(Source texts of formatted documents)
┄┄┄┄┄┄┄┄┄┄┄┄┄┄┄┄┄┄┄┄

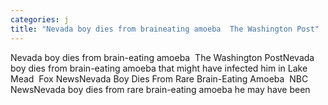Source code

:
 ```yaml
---
categories: j
title: "Nevada boy dies from braineating amoeba  The Washington Post"
---
```

Nevada boy dies from brain-eating amoeba&nbsp;&nbsp;The Washington PostNevada boy dies from brain-eating amoeba that might have infected him in Lake Mead&nbsp;&nbsp;Fox NewsNevada Boy Dies From Rare Brain-Eating Amoeba&nbsp;&nbsp;NBC NewsNevada boy dies from rare brain-eating amoeba he may have been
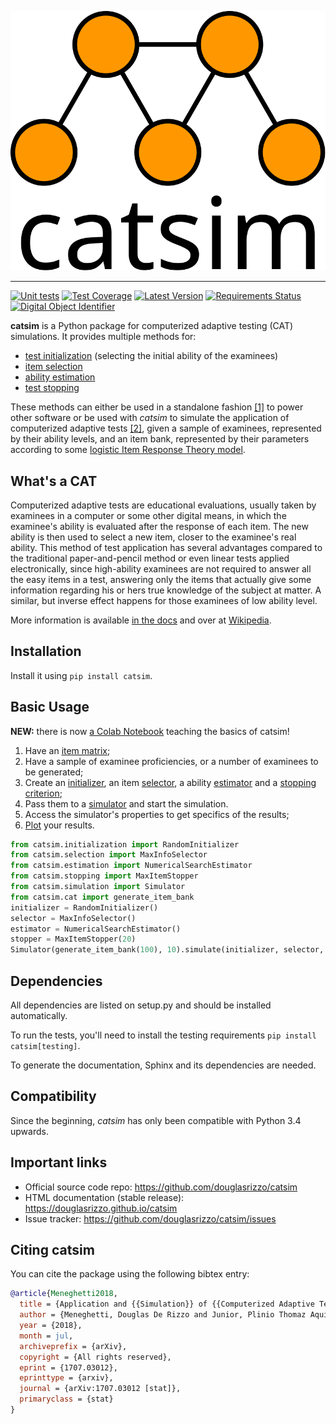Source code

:<p align="center">
  <img src="sphinx/logo_text.svg?sanitize=true" alt="Logo" />
</p>

------------------------------------------------------------------------

[![Unit tests](https://github.com/douglasrizzo/catsim/actions/workflows/test-on-push.yml/badge.svg)](https://github.com/douglasrizzo/catsim/actions/workflows/test-on-push.yml)
[![Test Coverage](https://coveralls.io/repos/github/douglasrizzo/catsim/badge.svg?branch=master)](https://coveralls.io/github/douglasrizzo/catsim?branch=master)
[![Latest Version](https://badge.fury.io/py/catsim.svg)](https://badge.fury.io/py/catsim)
[![Requirements Status](https://requires.io/github/douglasrizzo/catsim/requirements.svg?branch=master)](https://requires.io/github/douglasrizzo/catsim/requirements/?branch=master)
[![Digital Object Identifier](https://zenodo.org/badge/doi/10.5281/zenodo.46420.svg)](http://dx.doi.org/10.5281/zenodo.46420)

**catsim** is a Python package for computerized adaptive testing (CAT)
simulations. It provides multiple methods for:

- [test initialization](https://douglasrizzo.github.io/catsim/initialization.html) (selecting the initial ability of the examinees)
- [item selection](https://douglasrizzo.github.io/catsim/selection.html)
- [ability estimation](https://douglasrizzo.github.io/catsim/estimation.html)
- [test stopping](https://douglasrizzo.github.io/catsim/stopping.html)

These methods can either be used in a standalone fashion
[\[1\]](https://douglasrizzo.github.io/catsim/introduction.html#autonomous-usage)
to power other software or be used with *catsim* to simulate the
application of computerized adaptive tests
[\[2\]](https://douglasrizzo.github.io/catsim/introduction.html#running-simulations),
given a sample of examinees, represented by their ability levels,
and an item bank, represented by their parameters according to some
[logistic Item Response Theory
model](https://douglasrizzo.github.io/catsim/introduction.html#item-response-theory-models).

## What's a CAT

Computerized adaptive tests are educational evaluations, usually taken
by examinees in a computer or some other digital means, in which the
examinee\'s ability is evaluated after the response of each item.
The new ability is then used to select a new item, closer to the
examinee\'s real ability. This method of test application has
several advantages compared to the traditional paper-and-pencil method
or even linear tests applied electronically, since high-ability
examinees are not required to answer all the easy items in a test,
answering only the items that actually give some information regarding
his or hers true knowledge of the subject at matter. A similar, but
inverse effect happens for those examinees of low ability level.

More information is available [in the
docs](https://douglasrizzo.github.io/catsim/introduction.html) and over
at
[Wikipedia](https://en.wikipedia.org/wiki/Computerized_adaptive_testing).

## Installation

Install it using `pip install catsim`.

## Basic Usage

**NEW:** there is now [a Colab Notebook](https://colab.research.google.com/drive/14zEWoDudBCXF0NO-qgzoQpWUGBcJ2lPH?usp=sharing) teaching the basics of catsim!

1.  Have an [item matrix](https://douglasrizzo.github.io/catsim/item_matrix.html);
2.  Have a sample of examinee proficiencies, or a number of examinees to be generated;
3.  Create an [initializer](https://douglasrizzo.github.io/catsim/initialization.html),
    an item [selector](https://douglasrizzo.github.io/catsim/selection.html), a
    ability [estimator](https://douglasrizzo.github.io/catsim/estimation.html)
    and a [stopping criterion](https://douglasrizzo.github.io/catsim/stopping.html);
4.  Pass them to a [simulator](https://douglasrizzo.github.io/catsim/simulation.html)
    and start the simulation.
5.  Access the simulator\'s properties to get specifics of the results;
6.  [Plot](https://douglasrizzo.github.io/catsim/plot.html) your results.

```python
from catsim.initialization import RandomInitializer
from catsim.selection import MaxInfoSelector
from catsim.estimation import NumericalSearchEstimator
from catsim.stopping import MaxItemStopper
from catsim.simulation import Simulator
from catsim.cat import generate_item_bank
initializer = RandomInitializer()
selector = MaxInfoSelector()
estimator = NumericalSearchEstimator()
stopper = MaxItemStopper(20)
Simulator(generate_item_bank(100), 10).simulate(initializer, selector, estimator, stopper)
```

## Dependencies

All dependencies are listed on setup.py and should be installed
automatically.

To run the tests, you\'ll need to install the testing requirements
`pip install catsim[testing]`.

To generate the documentation, Sphinx and its dependencies are needed.

## Compatibility

Since the beginning, *catsim* has only been compatible with Python 3.4
upwards.

## Important links

-   Official source code repo: <https://github.com/douglasrizzo/catsim>
-   HTML documentation (stable release):
    <https://douglasrizzo.github.io/catsim>
-   Issue tracker: <https://github.com/douglasrizzo/catsim/issues>

## Citing catsim

You can cite the package using the following bibtex entry:

```bibtex
@article{Meneghetti2018,
  title = {Application and {{Simulation}} of {{Computerized Adaptive Tests Through}} the {{Package}} Catsim},
  author = {Meneghetti, Douglas De Rizzo and Junior, Plinio Thomaz Aquino},
  year = {2018},
  month = jul,
  archiveprefix = {arXiv},
  copyright = {All rights reserved},
  eprint = {1707.03012},
  eprinttype = {arxiv},
  journal = {arXiv:1707.03012 [stat]},
  primaryclass = {stat}
}
```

┄┄┄┄┄┄┄┄┄┄┄┄┄┄┄┄┄┄┄┄

- **Your assignment**
Start at the top line above and repeat the records verbatim, leaving images out.

- **Final answer**
Source code

:
 ```yaml
---
categories: j
title: "Nevada boy dies from braineating amoeba  The Washington Post"
---
```

Nevada boy dies from brain-eating amoeba&nbsp;&nbsp;The Washington PostNevada boy dies from brain-eating amoeba that might have infected him in Lake Mead&nbsp;&nbsp;Fox NewsNevada Boy Dies From Rare Brain-Eating Amoeba&nbsp;&nbsp;NBC NewsNevada boy dies from rare brain-eating amoeba he may have been
Source code

:<p align="center">
  <img src="sphinx/logo_text.svg?sanitize=true" alt="Logo" />
</p>

------------------------------------------------------------------------

[![Unit tests](https://github.com/douglasrizzo/catsim/actions/workflows/test-on-push.yml/badge.svg)](https://github.com/douglasrizzo/catsim/actions/workflows/test-on-push.yml)
[![Test Coverage](https://coveralls.io/repos/github/douglasrizzo/catsim/badge.svg?branch=master)](https://coveralls.io/github/douglasrizzo/catsim?branch=master)
[![Latest Version](https://badge.fury.io/py/catsim.svg)](https://badge.fury.io/py/catsim)
[![Requirements Status](https://requires.io/github/douglasrizzo/catsim/requirements.svg?branch=master)](https://requires.io/github/douglasrizzo/catsim/requirements/?branch=master)
[![Digital Object Identifier](https://zenodo.org/badge/doi/10.5281/zenodo.46420.svg)](http://dx.doi.org/10.5281/zenodo.46420)

**catsim** is a Python package for computerized adaptive testing (CAT)
simulations. It provides multiple methods for:

- [test initialization](https://douglasrizzo.github.io/catsim/initialization.html) (selecting the initial ability of the examinees)
- [item selection](https://douglasrizzo.github.io/catsim/selection.html)
- [ability estimation](https://douglasrizzo.github.io/catsim/estimation.html)
- [test stopping](https://douglasrizzo.github.io/catsim/stopping.html)

These methods can either be used in a standalone fashion
[\[1\]](https://douglasrizzo.github.io/catsim/introduction.html#autonomous-usage)
to power other software or be used with *catsim* to simulate the
application of computerized adaptive tests
[\[2\]](https://douglasrizzo.github.io/catsim/introduction.html#running-simulations),
given a sample of examinees, represented by their ability levels,
and an item bank, represented by their parameters according to some
[logistic Item Response Theory
model](https://douglasrizzo.github.io/catsim/introduction.html#item-response-theory-models).

## What's a CAT

Computerized adaptive tests are educational evaluations, usually taken
by examinees in a computer or some other digital means, in which the
examinee\'s ability is evaluated after the response of each item.
The new ability is then used to select a new item, closer to the
examinee\'s real ability. This method of test application has
several advantages compared to the traditional paper-and-pencil method
or even linear tests applied electronically, since high-ability
examinees are not required to answer all the easy items in a test,
answering only the items that actually give some information regarding
his or hers true knowledge of the subject at matter. A similar, but
inverse effect happens for those examinees of low ability level.

More information is available [in the
docs](https://douglasrizzo.github.io/catsim/introduction.html) and over
at
[Wikipedia](https://en.wikipedia.org/wiki/Computerized_adaptive_testing).

## Installation

Install it using `pip install catsim`.

## Basic Usage

**NEW:** there is now [a Colab Notebook](https://colab.research.google.com/drive/14zEWoDudBCXF0NO-qgzoQpWUGBcJ2lPH?usp=sharing) teaching the basics of catsim!

1.  Have an [item matrix](https://douglasrizzo.github.io/catsim/item_matrix.html);
2.  Have a sample of examinee proficiencies, or a number of examinees to be generated;
3.  Create an [initializer](https://douglasrizzo.github.io/catsim/initialization.html),
    an item [selector](https://douglasrizzo.github.io/catsim/selection.html), a
    ability [estimator](https://douglasrizzo.github.io/catsim/estimation.html)
    and a [stopping criterion](https://douglasrizzo.github.io/catsim/stopping.html);
4.  Pass them to a [simulator](https://douglasrizzo.github.io/catsim/simulation.html)
    and start the simulation.
5.  Access the simulator\'s properties to get specifics of the results;
6.  [Plot](https://douglasrizzo.github.io/catsim/plot.html) your results.

```python
from catsim.initialization import RandomInitializer
from catsim.selection import MaxInfoSelector
from catsim.estimation import NumericalSearchEstimator
from catsim.stopping import MaxItemStopper
from catsim.simulation import Simulator
from catsim.cat import generate_item_bank
initializer = RandomInitializer()
selector = MaxInfoSelector()
estimator = NumericalSearchEstimator()
stopper = MaxItemStopper(20)
Simulator(generate_item_bank(100), 10).simulate(initializer, selector, estimator, stopper)
```

## Dependencies

All dependencies are listed on setup.py and should be installed
automatically.

To run the tests, you\'ll need to install the testing requirements
`pip install catsim[testing]`.

To generate the documentation, Sphinx and its dependencies are needed.

## Compatibility

Since the beginning, *catsim* has only been compatible with Python 3.4
upwards.

## Important links

-   Official source code repo: <https://github.com/douglasrizzo/catsim>
-   HTML documentation (stable release):
    <https://douglasrizzo.github.io/catsim>
-   Issue tracker: <https://github.com/douglasrizzo/catsim/issues>

## Citing catsim

You can cite the package using the following bibtex entry:

```bibtex
@article{Meneghetti2018,
  title = {Application and {{Simulation}} of {{Computerized Adaptive Tests Through}} the {{Package}} Catsim},
  author = {Meneghetti, Douglas De Rizzo and Junior, Plinio Thomaz Aquino},
  year = {2018},
  month = jul,
  archiveprefix = {arXiv},
  copyright = {All rights reserved},
  eprint = {1707.03012},
  eprinttype = {arxiv},
  journal = {arXiv:1707.03012 [stat]},
  primaryclass = {stat}
}
```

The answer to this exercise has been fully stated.